■ **Your task**: Among the entries below, find the lines with the word "Demo" and return them.

○ ○ ○ ○ ○

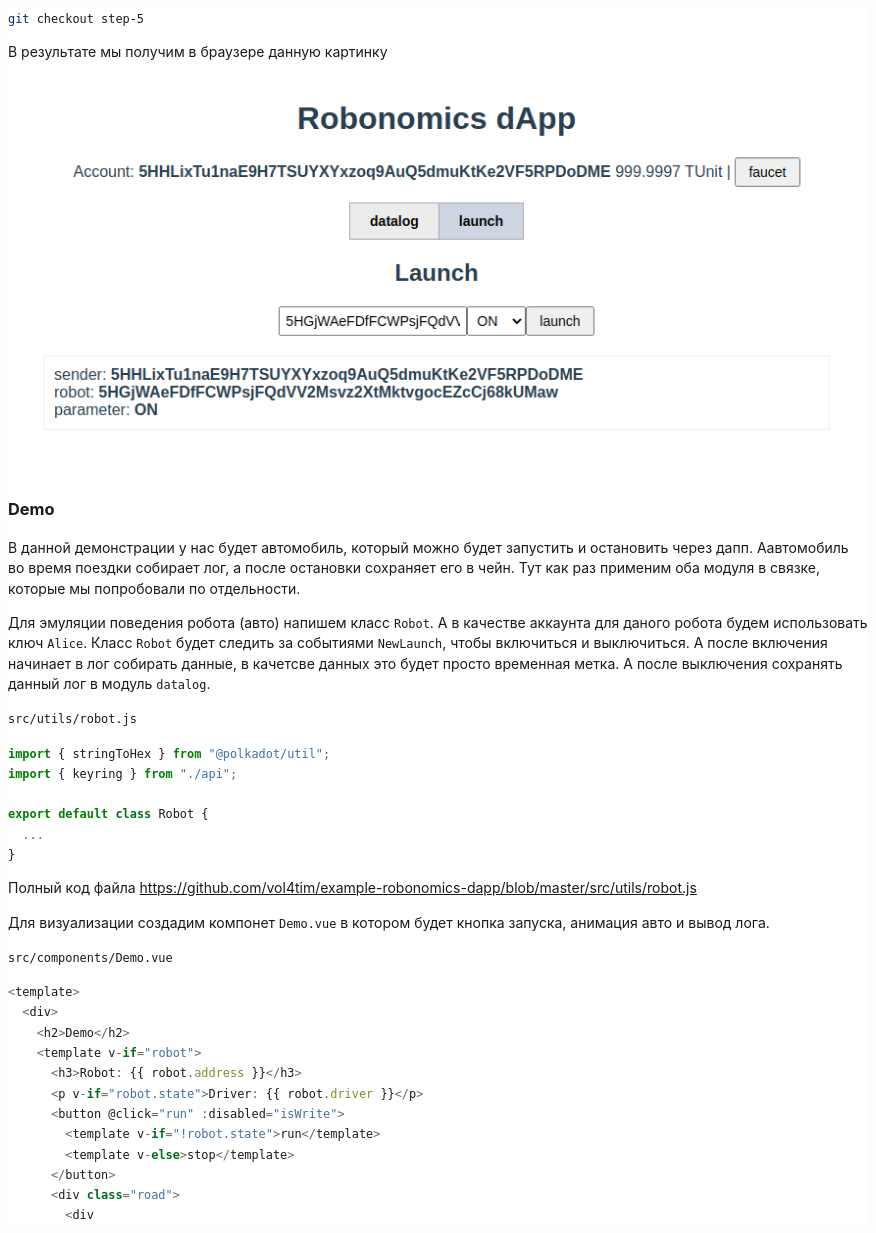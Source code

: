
 ```sh
git checkout step-5
```

В результате мы получим в браузере данную картинку

![screen4](./assets/screen4.png)

### Demo

В данной демонстрации у нас будет автомобиль, который можно будет запустить и остановить через дапп. Аавтомобиль во время поездки собирает лог, а после остановки сохраняет его в чейн.
Тут как раз применим оба модуля в связке, которые мы попробовали по отдельности.

Для эмуляции поведения робота (авто) напишем класс `Robot`. А в качестве аккаунта для даного робота будем использовать ключ `Alice`. Класс `Robot` будет следить за событиями `NewLaunch`, чтобы включиться и выключиться. А после включения начинает в лог собирать данные, в качетсве данных это будет просто временная метка. А после выключения сохранять данный лог в модуль `datalog`.

`src/utils/robot.js`
```js
import { stringToHex } from "@polkadot/util";
import { keyring } from "./api";

export default class Robot {
  ...
}
```

Полный код файла https://github.com/vol4tim/example-robonomics-dapp/blob/master/src/utils/robot.js

Для визуализации создадим компонет `Demo.vue` в котором будет кнопка запуска, анимация авто и вывод лога.

`src/components/Demo.vue`
```js
<template>
  <div>
    <h2>Demo</h2>
    <template v-if="robot">
      <h3>Robot: {{ robot.address }}</h3>
      <p v-if="robot.state">Driver: {{ robot.driver }}</p>
      <button @click="run" :disabled="isWrite">
        <template v-if="!robot.state">run</template>
        <template v-else>stop</template>
      </button>
      <div class="road">
        <div
```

○ ○ ○ ○ ○

■ **Exercise result**:
### Demo
Для визуализации создадим компонет `Demo.vue` в котором будет кнопка запуска, анимация авто и вывод лога.
`src/components/Demo.vue`
    <h2>Demo</h2>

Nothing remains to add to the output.